Tonight, I read an article by Dr. Popham (A Process—Not a Test) that is in the April edition of Educational Leadership. I’ll get to that here in a second, but let me digress for a moment and share my tale of meeting Dr. Popham for the first time. Each year for Fathers’ Day, most of us assessment nerds gather in some steaming hot locale for a week of lectures on psychometrics, accessibility, and other assessment nerdery. In 2007, Nashville hosted the event. One afternoon, there was a big shindig on the General Jackson. (That’s a big paddle boat in Nashville, for those who’re unfamiliar.) Well, there I was at the little buffet area, and looked across the hors d’oeuvres and saw a name tag that read, “Jim Popham.” I was trying to get up the nerve to speak when he pointed at the chafing dish between us and asked, “What do you reckon that is?” or something a little less southern… So I said in response, “I’m not sure what it is, I’m having trouble concentrating on the food because Jim Popham is standing across from me.” Apparently this was a good response, because the rest of the time I was at the Large Scale Assessment Conference, Dr. Popham would speak to me when he saw me! (OK… back to the article.)
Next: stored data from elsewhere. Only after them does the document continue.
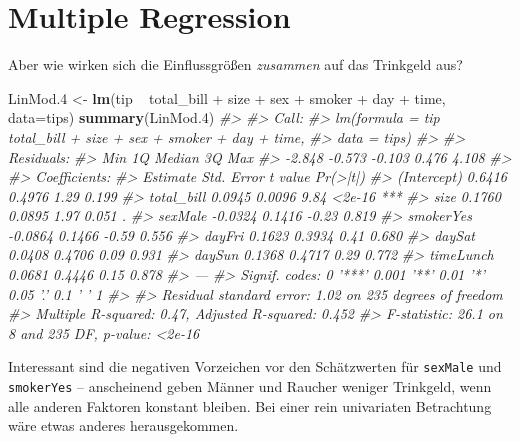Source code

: \documentclass[12pt,]{book}
\newenvironment{Shaded}{\begin{snugshade}}{\end{snugshade}}
\newcommand{\KeywordTok}[1]{\textcolor[rgb]{0.13,0.29,0.53}{\textbf{{#1}}}}
\newcommand{\DataTypeTok}[1]{\textcolor[rgb]{0.13,0.29,0.53}{{#1}}}
\newcommand{\FloatTok}[1]{\textcolor[rgb]{0.00,0.00,0.81}{{#1}}}
\newcommand{\StringTok}[1]{\textcolor[rgb]{0.31,0.60,0.02}{{#1}}}
\newcommand{\CommentTok}[1]{\textcolor[rgb]{0.56,0.35,0.01}{\textit{{#1}}}}
\newcommand{\NormalTok}[1]{{#1}}
\begin{document}
\section{Multiple Regression}\label{multiple-regression}

Aber wie wirken sich die Einflussgrößen \emph{zusammen} auf das
Trinkgeld aus?

\begin{Shaded}
\begin{Highlighting}[]
\NormalTok{LinMod}\FloatTok{.4} \NormalTok{<-}\StringTok{ }\KeywordTok{lm}\NormalTok{(tip ~}\StringTok{ }\NormalTok{total_bill +}\StringTok{ }\NormalTok{size +}\StringTok{ }\NormalTok{sex  +}\StringTok{ }\NormalTok{smoker +}\StringTok{ }\NormalTok{day +}\StringTok{ }\NormalTok{time, }\DataTypeTok{data=}\NormalTok{tips)}
\KeywordTok{summary}\NormalTok{(LinMod}\FloatTok{.4}\NormalTok{)}
\CommentTok{#> }
\CommentTok{#> Call:}
\CommentTok{#> lm(formula = tip ~ total_bill + size + sex + smoker + day + time, }
\CommentTok{#>     data = tips)}
\CommentTok{#> }
\CommentTok{#> Residuals:}
\CommentTok{#>    Min     1Q Median     3Q    Max }
\CommentTok{#> -2.848 -0.573 -0.103  0.476  4.108 }
\CommentTok{#> }
\CommentTok{#> Coefficients:}
\CommentTok{#>             Estimate Std. Error t value Pr(>|t|)    }
\CommentTok{#> (Intercept)   0.6416     0.4976    1.29    0.199    }
\CommentTok{#> total_bill    0.0945     0.0096    9.84   <2e-16 ***}
\CommentTok{#> size          0.1760     0.0895    1.97    0.051 .  }
\CommentTok{#> sexMale      -0.0324     0.1416   -0.23    0.819    }
\CommentTok{#> smokerYes    -0.0864     0.1466   -0.59    0.556    }
\CommentTok{#> dayFri        0.1623     0.3934    0.41    0.680    }
\CommentTok{#> daySat        0.0408     0.4706    0.09    0.931    }
\CommentTok{#> daySun        0.1368     0.4717    0.29    0.772    }
\CommentTok{#> timeLunch     0.0681     0.4446    0.15    0.878    }
\CommentTok{#> ---}
\CommentTok{#> Signif. codes:  0 '***' 0.001 '**' 0.01 '*' 0.05 '.' 0.1 ' ' 1}
\CommentTok{#> }
\CommentTok{#> Residual standard error: 1.02 on 235 degrees of freedom}
\CommentTok{#> Multiple R-squared:  0.47,   Adjusted R-squared:  0.452 }
\CommentTok{#> F-statistic: 26.1 on 8 and 235 DF,  p-value: <2e-16}
\end{Highlighting}
\end{Shaded}

Interessant sind die negativen Vorzeichen vor den Schätzwerten für
\texttt{sexMale} und \texttt{smokerYes} -- anscheinend geben Männer und
Raucher weniger Trinkgeld, wenn alle anderen Faktoren konstant bleiben.
Bei einer rein univariaten Betrachtung wäre etwas anderes
herausgekommen.
\end{document}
So ALL of that is to just to tell you that I have a new definition for formative assessment. I hope you’ll adopt it as well. Dr. Popham says, “Formative assessment is not a test. Rather, it is an ongoing process in which teachers use test-elicited evidence to adjust their instruction or students use it to adjust their learning tactics.”
So, those of us who give weekly spelling tests and think they are formative, need to consider the process. If a student fails the spelling test this week, are we adjusting our instruction next week or just moving on to a new list and doing the same type of lessons? Or, are we looking at the types of mistakes made and reteaching, adjusting, and retesting? *This doesn’t just apply to spelling tests, btw.
Are you using teacher-made or classroom level tests/activities to make adjustments to your instruction? Can you adopt Dr. Popham’s definition of formative assessment in your school or classroom? This is not a test. This is a process.